- _Extracted information_
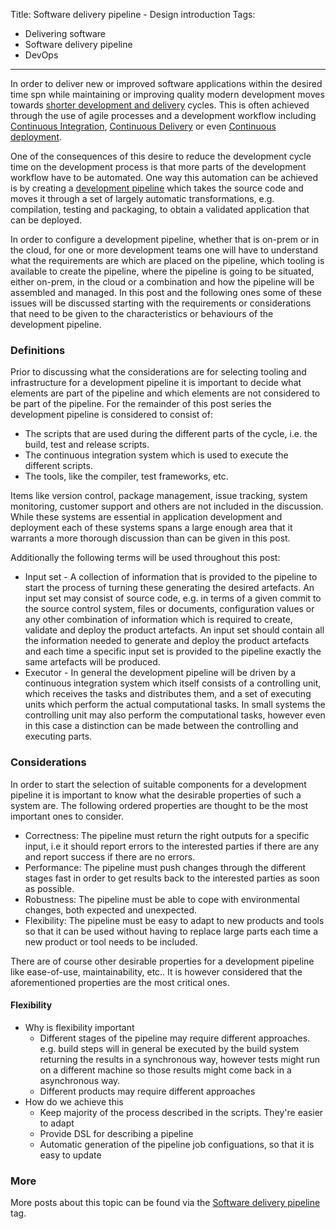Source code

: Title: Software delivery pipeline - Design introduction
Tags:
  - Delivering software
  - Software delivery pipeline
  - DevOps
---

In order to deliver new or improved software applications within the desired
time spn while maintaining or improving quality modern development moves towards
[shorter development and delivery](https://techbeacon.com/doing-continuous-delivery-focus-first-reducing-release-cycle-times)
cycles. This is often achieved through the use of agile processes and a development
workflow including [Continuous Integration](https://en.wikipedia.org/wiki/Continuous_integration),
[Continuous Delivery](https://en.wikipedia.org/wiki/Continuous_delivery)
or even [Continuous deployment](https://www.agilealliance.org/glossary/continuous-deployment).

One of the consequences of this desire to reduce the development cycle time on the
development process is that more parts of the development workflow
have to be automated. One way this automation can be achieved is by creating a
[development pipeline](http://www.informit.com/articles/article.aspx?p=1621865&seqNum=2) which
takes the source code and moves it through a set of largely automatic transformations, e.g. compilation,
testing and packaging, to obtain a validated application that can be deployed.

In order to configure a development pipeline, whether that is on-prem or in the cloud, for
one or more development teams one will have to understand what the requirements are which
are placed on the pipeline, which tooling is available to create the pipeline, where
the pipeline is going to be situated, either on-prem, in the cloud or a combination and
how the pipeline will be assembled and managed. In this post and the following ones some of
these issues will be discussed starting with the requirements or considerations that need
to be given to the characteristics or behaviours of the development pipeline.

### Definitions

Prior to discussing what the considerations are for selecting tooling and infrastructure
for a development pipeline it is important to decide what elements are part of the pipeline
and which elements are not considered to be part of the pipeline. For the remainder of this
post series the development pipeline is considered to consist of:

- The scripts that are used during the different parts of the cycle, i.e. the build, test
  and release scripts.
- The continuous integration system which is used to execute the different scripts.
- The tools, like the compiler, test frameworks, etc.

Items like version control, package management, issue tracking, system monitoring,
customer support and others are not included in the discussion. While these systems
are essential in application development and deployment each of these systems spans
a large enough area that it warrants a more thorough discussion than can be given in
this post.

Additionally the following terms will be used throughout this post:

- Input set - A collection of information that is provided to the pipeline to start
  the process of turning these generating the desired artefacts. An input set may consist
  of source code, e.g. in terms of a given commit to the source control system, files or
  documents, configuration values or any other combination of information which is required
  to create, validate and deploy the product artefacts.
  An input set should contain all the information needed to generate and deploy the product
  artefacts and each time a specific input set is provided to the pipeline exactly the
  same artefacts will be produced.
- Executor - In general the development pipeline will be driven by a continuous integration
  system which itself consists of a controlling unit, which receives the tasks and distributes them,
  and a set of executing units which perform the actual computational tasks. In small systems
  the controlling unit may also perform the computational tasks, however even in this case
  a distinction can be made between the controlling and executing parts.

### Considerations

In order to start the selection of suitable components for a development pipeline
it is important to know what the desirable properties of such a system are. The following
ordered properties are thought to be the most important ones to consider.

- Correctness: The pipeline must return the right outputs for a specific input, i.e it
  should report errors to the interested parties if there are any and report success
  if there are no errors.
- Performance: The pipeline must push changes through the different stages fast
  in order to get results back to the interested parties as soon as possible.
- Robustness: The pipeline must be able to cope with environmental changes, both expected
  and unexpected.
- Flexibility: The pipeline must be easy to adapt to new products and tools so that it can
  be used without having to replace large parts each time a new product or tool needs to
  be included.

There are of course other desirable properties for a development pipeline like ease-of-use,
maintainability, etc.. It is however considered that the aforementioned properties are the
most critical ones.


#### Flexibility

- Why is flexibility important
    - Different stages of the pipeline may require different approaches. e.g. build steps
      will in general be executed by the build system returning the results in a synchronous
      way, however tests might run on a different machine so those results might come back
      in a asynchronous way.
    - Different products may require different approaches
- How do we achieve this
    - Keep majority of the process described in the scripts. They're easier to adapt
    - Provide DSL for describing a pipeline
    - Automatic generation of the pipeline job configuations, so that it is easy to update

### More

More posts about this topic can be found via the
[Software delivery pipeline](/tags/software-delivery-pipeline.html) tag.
--
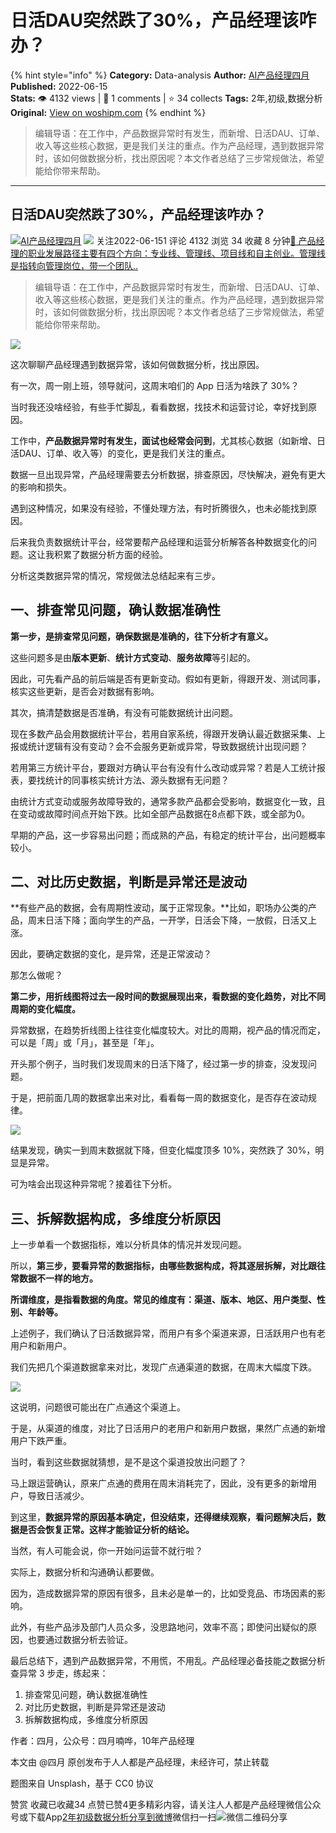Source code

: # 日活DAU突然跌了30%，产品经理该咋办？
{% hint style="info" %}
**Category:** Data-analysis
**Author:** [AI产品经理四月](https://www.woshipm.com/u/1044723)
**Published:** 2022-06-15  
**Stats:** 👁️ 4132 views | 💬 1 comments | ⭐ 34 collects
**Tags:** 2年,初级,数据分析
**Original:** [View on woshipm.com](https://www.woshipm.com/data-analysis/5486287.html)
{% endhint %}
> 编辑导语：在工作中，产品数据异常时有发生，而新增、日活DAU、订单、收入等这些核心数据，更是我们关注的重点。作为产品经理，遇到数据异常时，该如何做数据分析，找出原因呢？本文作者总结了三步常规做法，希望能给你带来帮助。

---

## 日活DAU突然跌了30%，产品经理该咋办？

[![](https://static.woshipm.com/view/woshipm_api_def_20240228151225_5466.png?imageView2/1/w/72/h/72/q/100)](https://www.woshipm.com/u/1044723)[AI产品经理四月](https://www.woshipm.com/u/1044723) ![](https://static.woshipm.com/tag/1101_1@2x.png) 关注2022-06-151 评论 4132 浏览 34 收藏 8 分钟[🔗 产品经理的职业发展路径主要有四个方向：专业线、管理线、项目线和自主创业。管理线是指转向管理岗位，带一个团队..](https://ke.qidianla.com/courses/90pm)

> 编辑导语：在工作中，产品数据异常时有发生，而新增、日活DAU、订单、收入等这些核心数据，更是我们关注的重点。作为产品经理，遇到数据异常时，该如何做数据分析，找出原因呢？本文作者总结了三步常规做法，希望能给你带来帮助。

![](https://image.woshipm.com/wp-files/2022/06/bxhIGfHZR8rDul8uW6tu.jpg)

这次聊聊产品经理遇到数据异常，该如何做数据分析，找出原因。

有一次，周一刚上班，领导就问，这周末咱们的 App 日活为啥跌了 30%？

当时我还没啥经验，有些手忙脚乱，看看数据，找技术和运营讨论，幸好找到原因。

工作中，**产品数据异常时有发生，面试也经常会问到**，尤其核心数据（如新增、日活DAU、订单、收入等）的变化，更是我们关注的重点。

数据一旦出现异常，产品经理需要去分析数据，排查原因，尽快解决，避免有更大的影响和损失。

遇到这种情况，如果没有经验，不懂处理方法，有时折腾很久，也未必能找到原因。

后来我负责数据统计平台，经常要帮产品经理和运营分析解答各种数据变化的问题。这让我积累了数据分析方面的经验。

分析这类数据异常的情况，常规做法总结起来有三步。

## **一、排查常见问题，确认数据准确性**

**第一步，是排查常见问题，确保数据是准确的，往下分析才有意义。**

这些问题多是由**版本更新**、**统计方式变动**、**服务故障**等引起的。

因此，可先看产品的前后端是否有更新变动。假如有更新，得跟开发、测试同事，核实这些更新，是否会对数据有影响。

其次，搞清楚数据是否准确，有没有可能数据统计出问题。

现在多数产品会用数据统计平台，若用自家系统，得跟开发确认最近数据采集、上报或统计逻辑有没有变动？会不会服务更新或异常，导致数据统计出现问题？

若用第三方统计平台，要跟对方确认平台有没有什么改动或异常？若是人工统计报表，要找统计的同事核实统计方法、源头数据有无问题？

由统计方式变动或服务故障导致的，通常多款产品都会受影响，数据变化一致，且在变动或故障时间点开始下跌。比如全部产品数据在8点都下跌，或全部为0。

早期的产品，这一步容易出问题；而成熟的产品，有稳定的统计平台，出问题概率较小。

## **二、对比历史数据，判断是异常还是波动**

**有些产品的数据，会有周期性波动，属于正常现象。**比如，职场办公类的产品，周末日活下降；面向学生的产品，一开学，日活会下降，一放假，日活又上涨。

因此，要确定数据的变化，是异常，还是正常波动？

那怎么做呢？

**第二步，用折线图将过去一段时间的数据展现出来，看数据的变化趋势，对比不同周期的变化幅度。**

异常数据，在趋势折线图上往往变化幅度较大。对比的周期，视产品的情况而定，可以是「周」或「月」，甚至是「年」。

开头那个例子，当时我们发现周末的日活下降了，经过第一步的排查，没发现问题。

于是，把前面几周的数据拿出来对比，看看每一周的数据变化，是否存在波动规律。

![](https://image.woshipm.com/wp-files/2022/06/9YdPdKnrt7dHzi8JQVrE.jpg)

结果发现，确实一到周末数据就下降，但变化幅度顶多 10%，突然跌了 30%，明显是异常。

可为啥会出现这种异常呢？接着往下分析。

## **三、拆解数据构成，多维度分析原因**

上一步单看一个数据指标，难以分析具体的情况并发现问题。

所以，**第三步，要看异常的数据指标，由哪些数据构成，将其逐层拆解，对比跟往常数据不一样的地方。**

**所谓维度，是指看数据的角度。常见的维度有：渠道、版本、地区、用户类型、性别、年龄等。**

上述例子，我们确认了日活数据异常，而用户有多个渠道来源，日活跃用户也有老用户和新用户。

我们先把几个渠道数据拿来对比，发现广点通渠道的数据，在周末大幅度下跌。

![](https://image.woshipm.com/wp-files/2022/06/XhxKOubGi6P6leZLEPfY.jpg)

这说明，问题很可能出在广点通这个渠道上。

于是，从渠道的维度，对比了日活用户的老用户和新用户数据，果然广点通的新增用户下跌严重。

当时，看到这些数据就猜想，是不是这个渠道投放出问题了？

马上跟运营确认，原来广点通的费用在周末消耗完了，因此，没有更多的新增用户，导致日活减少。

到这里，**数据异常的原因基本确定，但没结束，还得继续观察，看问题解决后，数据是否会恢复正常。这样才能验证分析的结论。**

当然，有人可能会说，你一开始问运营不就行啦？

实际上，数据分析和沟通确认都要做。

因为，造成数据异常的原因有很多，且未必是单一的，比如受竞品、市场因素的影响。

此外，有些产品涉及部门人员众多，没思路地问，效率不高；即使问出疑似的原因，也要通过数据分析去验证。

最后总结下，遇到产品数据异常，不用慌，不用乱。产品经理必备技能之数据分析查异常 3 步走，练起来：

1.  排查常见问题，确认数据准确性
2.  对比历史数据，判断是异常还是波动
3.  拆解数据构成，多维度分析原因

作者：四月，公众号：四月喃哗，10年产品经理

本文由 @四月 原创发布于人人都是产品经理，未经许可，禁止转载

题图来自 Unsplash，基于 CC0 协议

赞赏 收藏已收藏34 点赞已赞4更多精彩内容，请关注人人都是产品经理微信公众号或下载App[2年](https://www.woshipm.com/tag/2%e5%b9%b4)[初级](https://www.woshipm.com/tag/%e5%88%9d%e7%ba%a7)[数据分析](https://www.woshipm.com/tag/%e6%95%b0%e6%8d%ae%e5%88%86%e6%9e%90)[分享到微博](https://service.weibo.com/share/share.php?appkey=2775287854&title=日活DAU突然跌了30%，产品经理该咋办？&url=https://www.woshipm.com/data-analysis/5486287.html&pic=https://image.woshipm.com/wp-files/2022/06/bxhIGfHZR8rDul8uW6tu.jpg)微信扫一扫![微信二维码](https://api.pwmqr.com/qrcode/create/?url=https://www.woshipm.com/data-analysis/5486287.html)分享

- _Prompt_
Whenever the word "build" occurs in a line above, copy that line.

- _Final answer_
- The scripts that are used during the different parts of the cycle, i.e. the build, test
    - Different stages of the pipeline may require different approaches. e.g. build steps
      will in general be executed by the build system returning the results in a synchronous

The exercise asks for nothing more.